**Problem requirements**
Give again, word for word, every line below from the one that has "The project uses" through the one that has "- ✅ 3 scripts automatiques", both included, and no others.
=== Begin Enclosure ===
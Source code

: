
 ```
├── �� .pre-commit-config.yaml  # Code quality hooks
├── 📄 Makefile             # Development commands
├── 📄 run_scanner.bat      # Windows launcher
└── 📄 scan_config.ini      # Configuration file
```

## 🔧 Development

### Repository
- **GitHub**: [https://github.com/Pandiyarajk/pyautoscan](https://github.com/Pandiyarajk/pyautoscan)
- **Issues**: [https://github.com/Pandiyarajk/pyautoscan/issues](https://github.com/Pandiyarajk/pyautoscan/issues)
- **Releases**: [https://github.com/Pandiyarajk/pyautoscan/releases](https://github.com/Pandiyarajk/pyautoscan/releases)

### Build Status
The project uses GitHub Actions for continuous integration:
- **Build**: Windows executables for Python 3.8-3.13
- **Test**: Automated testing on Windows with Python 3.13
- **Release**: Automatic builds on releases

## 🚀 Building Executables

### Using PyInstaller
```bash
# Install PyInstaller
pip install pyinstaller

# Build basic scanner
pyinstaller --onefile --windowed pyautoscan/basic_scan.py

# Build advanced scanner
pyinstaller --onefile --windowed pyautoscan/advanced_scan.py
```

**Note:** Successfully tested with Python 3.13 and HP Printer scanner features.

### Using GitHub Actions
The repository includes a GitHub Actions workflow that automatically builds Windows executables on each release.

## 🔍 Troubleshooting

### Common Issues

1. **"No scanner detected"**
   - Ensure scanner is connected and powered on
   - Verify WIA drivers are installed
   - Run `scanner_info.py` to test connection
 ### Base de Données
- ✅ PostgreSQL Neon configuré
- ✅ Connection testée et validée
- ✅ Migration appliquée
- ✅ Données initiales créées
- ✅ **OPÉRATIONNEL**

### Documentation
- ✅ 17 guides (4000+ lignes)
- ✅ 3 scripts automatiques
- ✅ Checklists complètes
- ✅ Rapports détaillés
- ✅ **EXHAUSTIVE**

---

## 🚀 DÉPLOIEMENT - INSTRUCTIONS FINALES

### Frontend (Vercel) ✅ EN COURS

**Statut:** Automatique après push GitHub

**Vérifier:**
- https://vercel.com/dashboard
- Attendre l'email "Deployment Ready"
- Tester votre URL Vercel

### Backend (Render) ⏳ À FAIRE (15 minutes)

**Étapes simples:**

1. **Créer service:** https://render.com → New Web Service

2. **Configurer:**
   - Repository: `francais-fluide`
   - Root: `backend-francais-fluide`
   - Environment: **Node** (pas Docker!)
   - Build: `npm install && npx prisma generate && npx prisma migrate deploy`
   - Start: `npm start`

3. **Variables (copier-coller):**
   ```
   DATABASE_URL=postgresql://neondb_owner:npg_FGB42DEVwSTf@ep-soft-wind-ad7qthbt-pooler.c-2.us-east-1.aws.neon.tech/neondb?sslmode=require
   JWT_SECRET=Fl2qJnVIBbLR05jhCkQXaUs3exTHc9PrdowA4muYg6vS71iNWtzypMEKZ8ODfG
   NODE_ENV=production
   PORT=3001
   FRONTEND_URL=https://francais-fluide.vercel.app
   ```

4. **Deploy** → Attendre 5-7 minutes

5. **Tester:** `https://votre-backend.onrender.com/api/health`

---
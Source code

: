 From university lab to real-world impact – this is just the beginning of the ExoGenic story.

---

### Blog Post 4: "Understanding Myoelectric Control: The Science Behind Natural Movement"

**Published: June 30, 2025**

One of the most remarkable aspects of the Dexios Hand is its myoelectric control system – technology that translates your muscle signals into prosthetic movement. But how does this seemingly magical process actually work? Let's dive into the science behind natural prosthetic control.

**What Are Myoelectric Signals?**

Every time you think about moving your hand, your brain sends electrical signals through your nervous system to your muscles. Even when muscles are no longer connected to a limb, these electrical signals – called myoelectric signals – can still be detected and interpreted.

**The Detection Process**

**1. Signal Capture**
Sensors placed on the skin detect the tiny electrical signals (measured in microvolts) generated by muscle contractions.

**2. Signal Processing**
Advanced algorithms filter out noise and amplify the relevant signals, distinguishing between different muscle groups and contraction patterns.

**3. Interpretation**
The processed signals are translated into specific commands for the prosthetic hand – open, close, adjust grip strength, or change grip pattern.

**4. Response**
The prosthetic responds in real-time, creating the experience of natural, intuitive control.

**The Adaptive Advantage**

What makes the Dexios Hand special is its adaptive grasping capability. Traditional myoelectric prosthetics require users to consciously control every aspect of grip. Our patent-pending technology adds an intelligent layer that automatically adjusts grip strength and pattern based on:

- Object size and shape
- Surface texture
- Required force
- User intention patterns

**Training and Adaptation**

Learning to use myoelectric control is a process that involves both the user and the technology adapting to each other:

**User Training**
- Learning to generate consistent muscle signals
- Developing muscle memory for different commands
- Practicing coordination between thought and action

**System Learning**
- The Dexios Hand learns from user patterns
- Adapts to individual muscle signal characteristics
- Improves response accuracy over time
=== End Enclosure ===
**Answer to this problem**
The project uses GitHub Actions for continuous integration:
- **Build**: Windows executables for Python 3.8-3.13
- **Test**: Automated testing on Windows with Python 3.13
- **Release**: Automatic builds on releases

## 🚀 Building Executables

### Using PyInstaller
```bash
# Install PyInstaller
pip install pyinstaller

# Build basic scanner
pyinstaller --onefile --windowed pyautoscan/basic_scan.py

# Build advanced scanner
pyinstaller --onefile --windowed pyautoscan/advanced_scan.py
```

**Note:** Successfully tested with Python 3.13 and HP Printer scanner features.

### Using GitHub Actions
The repository includes a GitHub Actions workflow that automatically builds Windows executables on each release.

## 🔍 Troubleshooting

### Common Issues

1. **"No scanner detected"**
   - Ensure scanner is connected and powered on
   - Verify WIA drivers are installed
   - Run `scanner_info.py` to test connection
 ### Base de Données
- ✅ PostgreSQL Neon configuré
- ✅ Connection testée et validée
- ✅ Migration appliquée
- ✅ Données initiales créées
- ✅ **OPÉRATIONNEL**

### Documentation
- ✅ 17 guides (4000+ lignes)
- ✅ 3 scripts automatiques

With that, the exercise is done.